On our return we made a little detour to the headquarters of General Jenkins of South Carolina, commanding a brigade of troops from the Palmetto State in Longstreet's corps, who received us very courteously, and insisted on our dining with him — an invitation which, after some hesitation, we accepted. Poor Jenkins met with a sad fate, after having served through the greater part of the war with the greatest gallantry and distinction, and having reached the exalted rank of major-general, he was killed through misadventure by his own men upon the same unhappy occasion when Longstreet was so severely wounded.

It was late at night when we got back to our own headquarters, and I was not able to persuade our weary guests to join in a grand opossum-hunt, which the negroes had arranged to carry on in the adjoining woods. Opossum-hunting is a favourite sport with the negroes, and they rarely fail to make sure of their game. The meat of this ugly animal, which grows very fat in the latter part of the autumn, is quite similar to pork. The hunters go out always at night, when the opossum comes forth from his hole in quest of food; and the dogs, which have been carefully trained for the purpose, follow up the scent until they have made out in which tree the frightened fugitive has taken refuge, and commence at once a most dismal howling at the foot. The tree is then cut down, and the opossum, which invariably simulates death, falls an easy prey into the clutches of his enemies. (This ruse of the animal in appearing to be dead gives rise to the well-known American phrase of “playing ‘possum,” when any one affects unconsciousness.) The stranger, unaccustomed to the manner [281] of hunting the opossum, might suppose, from the horrible din that assails his ears — the blowing of horns, the yell of human voices, and the furious barking of the dogs — that the wild jager of Germany, or some equally ferocious beast of the European forest, had come over on a visit to the backwoods of America. Very frequently in the opossum-hunt the dogs start a racoon, which more closely resembles the fox, and makes always a gallant fight, at times punishing his assailants severely.

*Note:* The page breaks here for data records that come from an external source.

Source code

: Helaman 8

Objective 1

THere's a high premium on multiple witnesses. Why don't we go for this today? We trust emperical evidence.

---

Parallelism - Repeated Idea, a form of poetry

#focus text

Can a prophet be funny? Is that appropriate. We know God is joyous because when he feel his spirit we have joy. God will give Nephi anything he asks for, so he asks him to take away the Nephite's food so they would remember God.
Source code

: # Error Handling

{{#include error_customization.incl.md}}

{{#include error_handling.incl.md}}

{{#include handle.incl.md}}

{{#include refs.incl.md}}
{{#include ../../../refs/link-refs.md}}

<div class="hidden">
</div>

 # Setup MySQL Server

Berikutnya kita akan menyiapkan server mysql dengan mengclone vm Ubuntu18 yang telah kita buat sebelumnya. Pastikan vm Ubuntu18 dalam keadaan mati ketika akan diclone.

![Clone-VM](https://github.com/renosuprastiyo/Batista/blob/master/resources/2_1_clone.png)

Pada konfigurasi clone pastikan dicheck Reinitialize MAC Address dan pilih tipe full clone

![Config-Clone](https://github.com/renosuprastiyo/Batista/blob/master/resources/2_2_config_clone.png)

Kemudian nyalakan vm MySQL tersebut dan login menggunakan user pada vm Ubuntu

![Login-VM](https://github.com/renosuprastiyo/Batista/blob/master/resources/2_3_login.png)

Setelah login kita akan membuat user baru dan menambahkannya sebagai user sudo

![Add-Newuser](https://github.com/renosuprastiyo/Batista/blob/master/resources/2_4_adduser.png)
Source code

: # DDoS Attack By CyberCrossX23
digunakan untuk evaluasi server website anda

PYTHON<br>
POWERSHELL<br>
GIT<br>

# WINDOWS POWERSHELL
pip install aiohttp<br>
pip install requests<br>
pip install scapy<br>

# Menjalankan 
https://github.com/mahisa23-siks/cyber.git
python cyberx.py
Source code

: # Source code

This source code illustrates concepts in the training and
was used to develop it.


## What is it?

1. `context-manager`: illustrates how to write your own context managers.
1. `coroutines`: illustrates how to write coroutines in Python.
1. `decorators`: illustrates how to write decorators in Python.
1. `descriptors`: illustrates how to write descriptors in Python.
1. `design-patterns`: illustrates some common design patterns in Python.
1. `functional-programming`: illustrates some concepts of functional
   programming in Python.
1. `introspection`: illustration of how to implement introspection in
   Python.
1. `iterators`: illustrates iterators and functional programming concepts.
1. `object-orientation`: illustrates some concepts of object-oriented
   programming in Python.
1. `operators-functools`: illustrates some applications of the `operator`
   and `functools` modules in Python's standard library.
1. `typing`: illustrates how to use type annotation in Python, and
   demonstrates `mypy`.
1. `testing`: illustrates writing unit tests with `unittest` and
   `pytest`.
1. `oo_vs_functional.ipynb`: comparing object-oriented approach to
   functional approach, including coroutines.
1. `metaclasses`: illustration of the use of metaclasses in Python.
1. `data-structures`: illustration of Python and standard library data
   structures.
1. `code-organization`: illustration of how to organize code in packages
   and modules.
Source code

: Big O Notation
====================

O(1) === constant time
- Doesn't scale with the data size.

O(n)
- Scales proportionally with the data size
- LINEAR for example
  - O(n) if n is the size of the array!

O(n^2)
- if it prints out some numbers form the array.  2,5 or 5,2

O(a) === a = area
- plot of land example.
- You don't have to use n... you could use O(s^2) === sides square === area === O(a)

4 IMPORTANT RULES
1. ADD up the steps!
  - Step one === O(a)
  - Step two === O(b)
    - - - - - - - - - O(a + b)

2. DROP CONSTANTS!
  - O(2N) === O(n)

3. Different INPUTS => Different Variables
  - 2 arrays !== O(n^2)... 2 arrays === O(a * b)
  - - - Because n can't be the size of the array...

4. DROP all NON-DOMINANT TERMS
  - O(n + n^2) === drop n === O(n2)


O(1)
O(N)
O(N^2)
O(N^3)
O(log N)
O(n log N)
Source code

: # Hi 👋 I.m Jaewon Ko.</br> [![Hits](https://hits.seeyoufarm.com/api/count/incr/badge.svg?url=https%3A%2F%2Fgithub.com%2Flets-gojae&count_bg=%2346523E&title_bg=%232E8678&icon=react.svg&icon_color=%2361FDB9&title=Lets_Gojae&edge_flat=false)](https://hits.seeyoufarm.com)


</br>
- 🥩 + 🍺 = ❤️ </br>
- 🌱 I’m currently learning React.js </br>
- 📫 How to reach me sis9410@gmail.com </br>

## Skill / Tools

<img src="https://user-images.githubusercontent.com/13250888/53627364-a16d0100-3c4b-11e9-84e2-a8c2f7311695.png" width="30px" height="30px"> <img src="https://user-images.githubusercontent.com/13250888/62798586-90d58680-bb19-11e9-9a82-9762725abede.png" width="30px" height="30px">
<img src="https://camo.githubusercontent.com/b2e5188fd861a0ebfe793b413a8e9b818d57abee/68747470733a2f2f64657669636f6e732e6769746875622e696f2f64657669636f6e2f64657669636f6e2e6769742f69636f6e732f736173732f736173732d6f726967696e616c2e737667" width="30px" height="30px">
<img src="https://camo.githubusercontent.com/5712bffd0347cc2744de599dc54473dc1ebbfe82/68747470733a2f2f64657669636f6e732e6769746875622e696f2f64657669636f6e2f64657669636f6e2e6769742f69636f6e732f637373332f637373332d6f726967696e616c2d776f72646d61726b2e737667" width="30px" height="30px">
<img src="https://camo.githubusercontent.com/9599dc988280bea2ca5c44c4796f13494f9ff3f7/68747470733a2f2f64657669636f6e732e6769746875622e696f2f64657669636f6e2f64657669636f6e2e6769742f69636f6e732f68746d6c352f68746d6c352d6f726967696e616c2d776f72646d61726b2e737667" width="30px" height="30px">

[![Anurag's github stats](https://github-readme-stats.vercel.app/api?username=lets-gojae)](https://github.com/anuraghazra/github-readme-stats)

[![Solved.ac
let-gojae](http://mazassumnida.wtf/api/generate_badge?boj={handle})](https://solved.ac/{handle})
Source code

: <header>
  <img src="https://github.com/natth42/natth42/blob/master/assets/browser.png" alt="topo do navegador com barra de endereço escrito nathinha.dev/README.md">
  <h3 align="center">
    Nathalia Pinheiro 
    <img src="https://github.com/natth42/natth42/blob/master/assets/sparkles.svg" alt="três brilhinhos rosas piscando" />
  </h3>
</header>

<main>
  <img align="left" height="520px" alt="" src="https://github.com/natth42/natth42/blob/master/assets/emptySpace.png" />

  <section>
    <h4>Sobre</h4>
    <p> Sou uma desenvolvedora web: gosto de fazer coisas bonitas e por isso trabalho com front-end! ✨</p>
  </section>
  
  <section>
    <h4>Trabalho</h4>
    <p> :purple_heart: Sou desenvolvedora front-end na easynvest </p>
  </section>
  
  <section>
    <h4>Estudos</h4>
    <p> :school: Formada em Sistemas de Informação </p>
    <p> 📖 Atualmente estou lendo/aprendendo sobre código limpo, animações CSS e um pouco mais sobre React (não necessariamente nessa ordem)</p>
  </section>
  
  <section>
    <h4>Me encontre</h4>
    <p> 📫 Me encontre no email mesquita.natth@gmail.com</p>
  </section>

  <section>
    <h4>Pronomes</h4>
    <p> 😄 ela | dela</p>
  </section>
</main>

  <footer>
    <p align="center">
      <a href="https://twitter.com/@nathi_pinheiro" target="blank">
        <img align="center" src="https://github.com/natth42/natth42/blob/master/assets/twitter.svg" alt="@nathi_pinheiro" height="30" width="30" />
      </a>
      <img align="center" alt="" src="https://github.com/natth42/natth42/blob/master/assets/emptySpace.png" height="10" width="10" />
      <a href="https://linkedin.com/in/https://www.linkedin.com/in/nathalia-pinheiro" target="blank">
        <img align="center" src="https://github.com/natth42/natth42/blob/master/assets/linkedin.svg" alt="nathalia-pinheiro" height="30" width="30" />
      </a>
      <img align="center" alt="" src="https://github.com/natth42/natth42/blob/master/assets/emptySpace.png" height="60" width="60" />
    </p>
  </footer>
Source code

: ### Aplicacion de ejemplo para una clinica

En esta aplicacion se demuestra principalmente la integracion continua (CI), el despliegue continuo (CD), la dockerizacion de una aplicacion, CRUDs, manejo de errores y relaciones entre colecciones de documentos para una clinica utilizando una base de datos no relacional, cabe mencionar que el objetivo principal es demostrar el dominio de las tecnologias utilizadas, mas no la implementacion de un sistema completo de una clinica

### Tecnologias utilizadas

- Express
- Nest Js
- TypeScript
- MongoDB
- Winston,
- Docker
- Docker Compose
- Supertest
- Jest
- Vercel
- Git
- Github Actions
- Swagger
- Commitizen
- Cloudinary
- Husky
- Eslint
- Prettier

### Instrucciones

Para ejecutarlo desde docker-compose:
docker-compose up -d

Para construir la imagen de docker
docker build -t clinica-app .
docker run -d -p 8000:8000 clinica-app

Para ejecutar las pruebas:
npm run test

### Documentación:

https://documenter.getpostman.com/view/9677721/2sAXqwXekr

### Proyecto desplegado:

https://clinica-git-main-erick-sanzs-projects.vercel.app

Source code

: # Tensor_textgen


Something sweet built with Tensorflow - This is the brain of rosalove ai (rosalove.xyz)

1 Captain Dearing, who was a very gallant and distinguished officer of artillery, was transferred at a later period of the war to the cavalry. He became the colonel of a North Carolina cavalry regiment, and soon afterwards a general of brigade, in which position he gained a high reputation for daring enterprise and celerity of movement. A Federal bullet ended at once his brilliant military career and his life, in one of the fights near Petersburg, a short time before the termination of the struggle.